The explanation of the galvanisation of the dead flesh is somewhat expanded from Shelley’s demurring to make it sound more sciencey but stands up to no more scrutiny than the original conception, nor is the question ever asked why Doctor Frankenstein’s experiments involve isolated organs or compound organisms rather than an attempt to reanimate a recently deceased but intact single creature.
Victor is an energetic showman who, in Igor’s words, “finds normal people boring,” and it’s true; he needs a kindred intellect, unbound by conventional morals and the stagnation of the received wisdom of his professors and peers.
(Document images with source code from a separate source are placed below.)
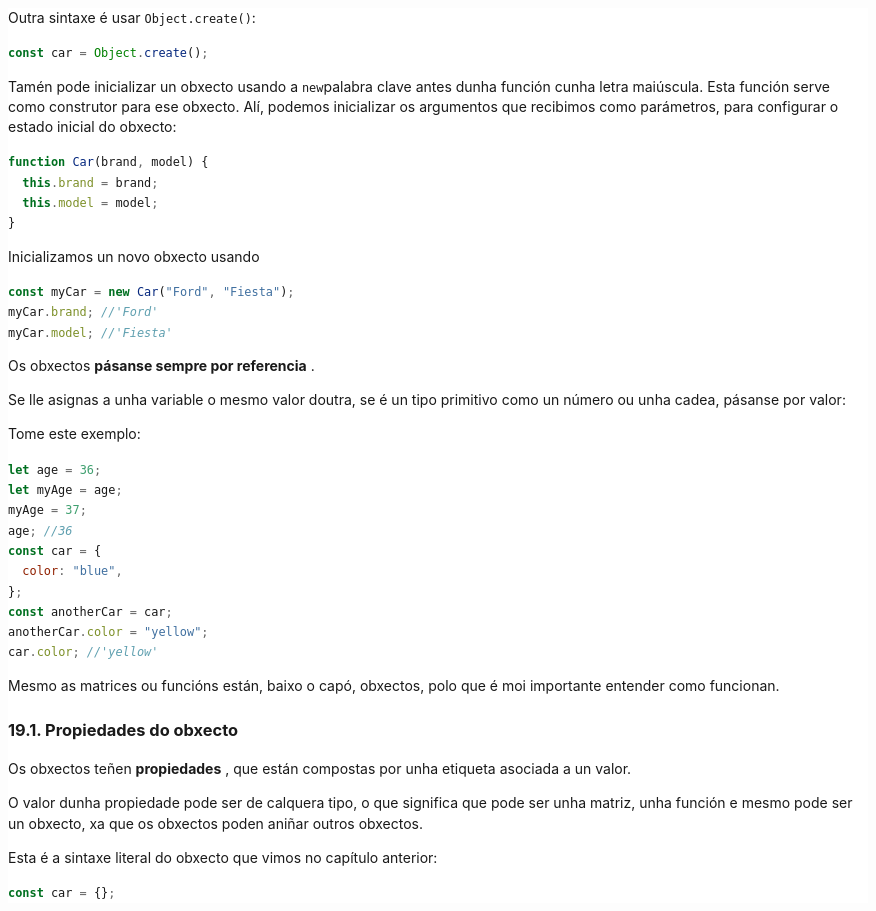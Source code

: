 Outra sintaxe é usar `Object.create()`:

```js
const car = Object.create();
```

Tamén pode inicializar un obxecto usando a `new`palabra clave antes dunha función cunha letra maiúscula. Esta función serve como construtor para ese obxecto. Alí, podemos inicializar os argumentos que recibimos como parámetros, para configurar o estado inicial do obxecto:

```js
function Car(brand, model) {
  this.brand = brand;
  this.model = model;
}
```

Inicializamos un novo obxecto usando

```js
const myCar = new Car("Ford", "Fiesta");
myCar.brand; //'Ford'
myCar.model; //'Fiesta'
```

Os obxectos **pásanse sempre por referencia** .

Se lle asignas a unha variable o mesmo valor doutra, se é un tipo primitivo como un número ou unha cadea, pásanse por valor:

Tome este exemplo:

```js
let age = 36;
let myAge = age;
myAge = 37;
age; //36
const car = {
  color: "blue",
};
const anotherCar = car;
anotherCar.color = "yellow";
car.color; //'yellow'
```

Mesmo as matrices ou funcións están, baixo o capó, obxectos, polo que é moi importante entender como funcionan.

### 19.1. Propiedades do obxecto

Os obxectos teñen **propiedades** , que están compostas por unha etiqueta asociada a un valor.

O valor dunha propiedade pode ser de calquera tipo, o que significa que pode ser unha matriz, unha función e mesmo pode ser un obxecto, xa que os obxectos poden aniñar outros obxectos.

Esta é a sintaxe literal do obxecto que vimos no capítulo anterior:

```js
const car = {};
```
In Igor he finds this, but conversely he is at immediate odds with the blinkered vision of Inspector Roderick Turpin who suspects that behind Frankenstein’s experiments lies an intent which as offense to God, though it is easy to dislike Turpin for reasons beyond his crusading which interfere with his duty, with the perpetually sneering Andrew Scott giving exactly the same condescending performance as in Spectre.
“Men like you have always stood in the way of progress and have inevitably been left behind in its wake,” Frankenstein chastises the Inspector, though becoming increasingly over the top as it approaches the climax on the battlements of a Scottish castle where health and safety officers would have be apoplectic at the violations of proper procedure it is unclear whether the film could actually be considered progress, but at least it is entertaining.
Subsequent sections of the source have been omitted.